The fallout from cuts to the state’s family planning budget continues. While state legislators had Planned Parenthood in their sights when they slashed the budget by two-thirds, some sixty women’s health clinics have closed permanently as a result, Carolyn Jones reports in the Texas Observer. And Planned Parenthood only operated twelve of the clinics that closed.

“In hoping to punish Planned Parenthood, politicians handicapped other providers and in so doing, left a safety net for 220,000 women in tatters. By politicizing women’s health, state lawmakers are risking a public health crisis,” Jones wrote.

Jones distilled the impact of the array of cuts this way:

Under this new bare-bones regime, women are expected to go to federally qualified health centers, whether they are geographically accessible or not. Those health centers, battling to see more patients on less money, will be forced to underwrite their care with Women’s Health Program funds, other state and federal pots, and from private donations. Providers will also shift costs to patients. This gloomy scenario might work if three assumptions about poor women are true: that they are mobile, that they qualify for services under the Women’s Health Program (if it’s still around) and they can afford to share the cost of contraception.

The federally funded health clinics now have to serve a wider base, a classic example of “doing more with less.” And they have raised prices to keep their doors open. “The result is that costs have shifted to patients, and exceptionally poor women now make hard choices about paying for their well-woman care. Some will find the cash, but an alarming number won’t,” Jones wrote.

Mimi Swartz broke down some of the increased costs women are facing in her August 2012 TEXAS MONTHLY cover story on women’s health. “The tab for a wellness checkup, formerly covered by state and federal funds, now costs $133 – a prohibitive amount for someone having to choose between paying that or an electric bill,” she wrote. And low-income women and teens who were once eligible to receive free birth control, now must cough up $94 to get a prescription for the pills.

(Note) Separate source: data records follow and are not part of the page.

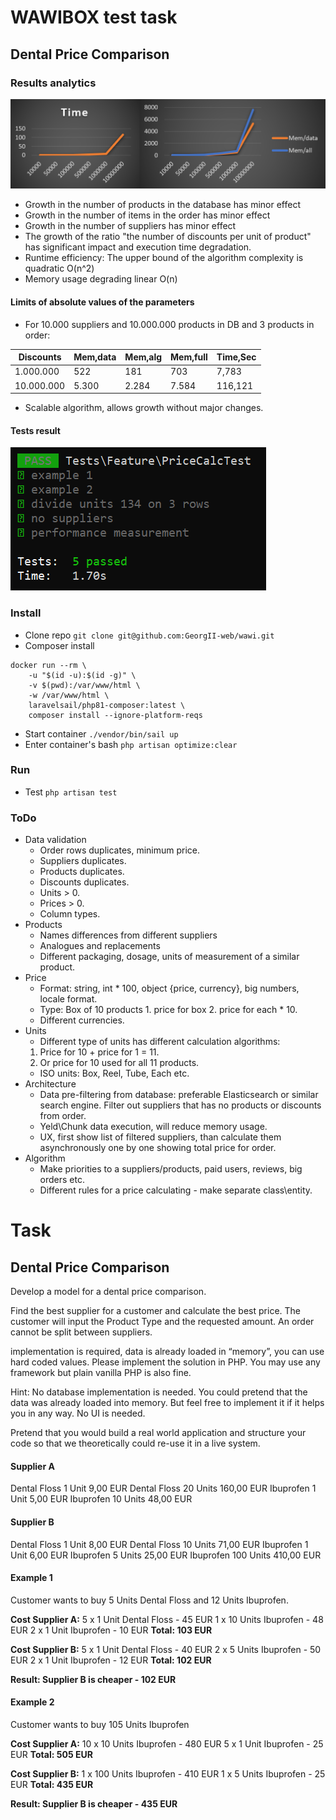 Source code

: # WAWIBOX test task

## Dental Price Comparison

### Results analytics

![Results](resources/chart.png?raw=true "Results")

- Growth in the number of products in the database has minor effect
- Growth in the number of items in the order has minor effect
- Growth in the number of suppliers has minor effect
- The growth of the ratio "the number of discounts per unit of product" has significant impact and execution time degradation.
- Runtime efficiency: The upper bound of the algorithm complexity is quadratic O(n^2)
- Memory usage degrading linear O(n)

#### Limits of absolute values of the parameters 

- For 10.000 suppliers and	10.000.000 products in DB and 3 products in order:

| Discounts  |  Mem,data | Mem,alg | Mem,full | Time,Sec |
|------------|-----------|---------|----------|----------|
|  1.000.000 |       522 |     181 |      703 |    7,783 |	 
| 10.000.000 |     5.300 |   2.284 |    7.584 |  116,121 |	

- Scalable algorithm, allows growth without major changes.

#### Tests result
![Tests](resources/test.png?raw=true "Tests")

### Install

- Clone repo `git clone git@github.com:GeorgII-web/wawi.git`
- Composer install 
```
docker run --rm \
    -u "$(id -u):$(id -g)" \
    -v $(pwd):/var/www/html \
    -w /var/www/html \
    laravelsail/php81-composer:latest \
    composer install --ignore-platform-reqs
```
- Start container `./vendor/bin/sail up`
- Enter container's bash `php artisan optimize:clear`

### Run

- Test `php artisan test`

### ToDo

- Data validation 
    - Order rows duplicates, minimum price.
    - Suppliers duplicates.
    - Products duplicates.
    - Discounts duplicates.
    - Units > 0.
    - Prices > 0.
    - Column types.
- Products 
    - Names differences from different suppliers   
    - Analogues and replacements
    - Different packaging, dosage, units of measurement of a similar product.
- Price 
    - Format: string, int * 100, object {price, currency}, big numbers, locale format.
    - Type: Box of 10 products 1. price for box 2. price for each * 10.
    - Different currencies.
- Units
    - Different type of units has different calculation algorithms: 
    1. Price for 10 + price for 1 = 11.  
    2. Or price for 10 used for all 11 products.     
    - ISO units: Box, Reel, Tube, Each etc. 
- Architecture    
    - Data pre-filtering from database: preferable Elasticsearch or similar search engine. Filter out suppliers that has no products or discounts from order.
    - Yeld\Chunk data execution, will reduce memory usage.
    - UX, first show list of filtered suppliers, than calculate them asynchronously one by one showing total price for order.
- Algorithm
    - Make priorities to a suppliers/products, paid users, reviews, big orders etc.
    - Different rules for a price calculating - make separate class\entity.

# Task

## Dental Price Comparison

Develop a model for a dental price comparison.

Find the best supplier for a customer and calculate the best price. The customer will input
the Product Type and the requested amount.
An order cannot be split between suppliers.

implementation is required, data is already loaded in “memory”, you can use hard coded
values.
Please implement the solution in PHP. You may use any framework but plain vanilla PHP is
also fine.

Hint: No database implementation is needed. You could pretend that the data was already
loaded into memory. But feel free to implement it if it helps you in any way. No UI is needed.

Pretend that you would build a real world application and structure your code so that
we theoretically could re-use it in a live system.

#### Supplier A

Dental Floss 1 Unit 9,00 EUR
Dental Floss 20 Units 160,00 EUR
Ibuprofen 1 Unit 5,00 EUR
Ibuprofen 10 Units 48,00 EUR

#### Supplier B

Dental Floss 1 Unit 8,00 EUR
Dental Floss 10 Units 71,00 EUR
Ibuprofen 1 Unit 6,00 EUR
Ibuprofen 5 Units 25,00 EUR
Ibuprofen 100 Units 410,00 EUR

#### Example 1
Customer wants to buy 5 Units Dental Floss and 12 Units Ibuprofen.

**Cost Supplier A:**
5 x 1 Unit Dental Floss - 45 EUR
1 x 10 Units Ibuprofen - 48 EUR
2 x 1 Unit Ibuprofen - 10 EUR
**Total: 103 EUR**

**Cost Supplier B:**
5 x 1 Unit Dental Floss - 40 EUR
2 x 5 Units Ibuprofen - 50 EUR
2 x 1 Unit Ibuprofen - 12 EUR
**Total: 102 EUR**

**Result: Supplier B is cheaper - 102 EUR**

#### Example 2
Customer wants to buy 105 Units Ibuprofen

**Cost Supplier A:**
10 x 10 Units Ibuprofen - 480 EUR
5 x 1 Unit Ibuprofen - 25 EUR
**Total: 505 EUR**

**Cost Supplier B:**
1 x 100 Units Ibuprofen - 410 EUR
1 x 5 Units Ibuprofen - 25 EUR
**Total: 435 EUR**

**Result: Supplier B is cheaper - 435 EUR**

Where have clinics closed? Many of the sixty clinics that have closed have been clustered around “the Panhandle, Central Texas, and on the border with Mexico,” Jones wrote. Some of the shuttered Planned Parenthood clinics were in the Metroplex (Arlington, Mesquite, Plano, and Terrell), West Texas (Odessa), and South Texas (Brownsville, Mission, Rio Grande City, and Alice.)

Lawmakers were warned that these cuts would have dire effects for women across the state, Jones wrote: “Clinics would close and a spike in disease, pregnancies and abortions would follow,” she wrote. But this argument did not sway them:

Regardless, they slashed the budget. Lawmakers were quite clear about their motivation: They hoped to drive abortion providers out of business. Their specific target—Planned Parenthood—also provides family planning and preventive health care to low income women. In their zeal to attack Planned Parenthood, politicians designed a funding formula that caused collateral damage.

At ThinkProgress, Tara Culp-Ressler slammed the politicization of women’s health care:

Throughout the political battles over the War on Women, Planned Parenthood has become a buzzword for anti-choice Republicans who seek to equate Planned Parenthood clinics with death and destruction. However, the real destruction is wreaked when overarching, politically-motivated attacks on women’s health providers leave low-income women with no affordable contraceptive options, no available STI tests, no regular cancer screenings, and no control over their reproductive health.

And at the Texas Tribune, Thanh Tan lays out the state of the legal battle over the Women’s Health Program. The state wants to exclude Planned Parenthood from the program, which had received the bulk of its funding ($35 million) each year from the federal government. 

Planned Parenthood is awaiting an October hearing in district court over whether its clinics can stay in the Women’s Health Program. A separate case is moving through the U.S. Court of Appeals for the Fifth Circuit. In March, Republican Texas Attorney General Greg Abbott sued the U.S. Department of Health and Human Services for pulling back funding over Texas’ decision to eject clinics affiliated with abortion providers from the program.

As of November 1, the state will be tasked with running the Women’s Health Program on its own, but officials are still hammering out how it will be funded.